-- TASK BRIEF --
Keep the images out and set the listing below down word for word.

[Opening DATA FOR THIS EXERCISE section]

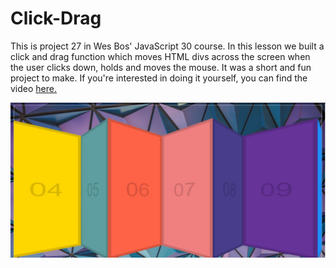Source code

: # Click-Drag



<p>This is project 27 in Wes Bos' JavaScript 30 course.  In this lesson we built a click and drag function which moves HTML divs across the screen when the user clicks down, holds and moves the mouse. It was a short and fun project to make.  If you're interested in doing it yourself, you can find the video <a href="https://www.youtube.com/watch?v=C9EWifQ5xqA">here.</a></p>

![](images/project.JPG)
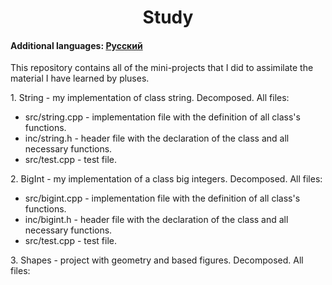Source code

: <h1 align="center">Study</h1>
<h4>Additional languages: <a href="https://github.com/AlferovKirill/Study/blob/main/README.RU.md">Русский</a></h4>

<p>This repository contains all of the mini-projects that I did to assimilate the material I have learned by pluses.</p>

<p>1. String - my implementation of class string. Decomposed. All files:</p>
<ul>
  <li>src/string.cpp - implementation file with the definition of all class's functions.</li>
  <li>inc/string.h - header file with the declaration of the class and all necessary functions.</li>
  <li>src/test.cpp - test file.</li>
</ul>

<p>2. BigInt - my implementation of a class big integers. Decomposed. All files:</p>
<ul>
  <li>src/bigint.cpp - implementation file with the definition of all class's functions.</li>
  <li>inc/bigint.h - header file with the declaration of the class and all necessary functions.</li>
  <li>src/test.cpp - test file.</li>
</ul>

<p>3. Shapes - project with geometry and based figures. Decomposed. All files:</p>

[Closing DATA FOR THIS EXERCISE section]

-- WRITTEN RESPONSE --
Source code

: # Click-Drag



<p>This is project 27 in Wes Bos' JavaScript 30 course.  In this lesson we built a click and drag function which moves HTML divs across the screen when the user clicks down, holds and moves the mouse. It was a short and fun project to make.  If you're interested in doing it yourself, you can find the video <a href="https://www.youtube.com/watch?v=C9EWifQ5xqA">here.</a></p>

![](images/project.JPG)
Source code

: <h1 align="center">Study</h1>
<h4>Additional languages: <a href="https://github.com/AlferovKirill/Study/blob/main/README.RU.md">Русский</a></h4>

<p>This repository contains all of the mini-projects that I did to assimilate the material I have learned by pluses.</p>

<p>1. String - my implementation of class string. Decomposed. All files:</p>
<ul>
  <li>src/string.cpp - implementation file with the definition of all class's functions.</li>
  <li>inc/string.h - header file with the declaration of the class and all necessary functions.</li>
  <li>src/test.cpp - test file.</li>
</ul>

<p>2. BigInt - my implementation of a class big integers. Decomposed. All files:</p>
<ul>
  <li>src/bigint.cpp - implementation file with the definition of all class's functions.</li>
  <li>inc/bigint.h - header file with the declaration of the class and all necessary functions.</li>
  <li>src/test.cpp - test file.</li>
</ul>

<p>3. Shapes - project with geometry and based figures. Decomposed. All files:</p>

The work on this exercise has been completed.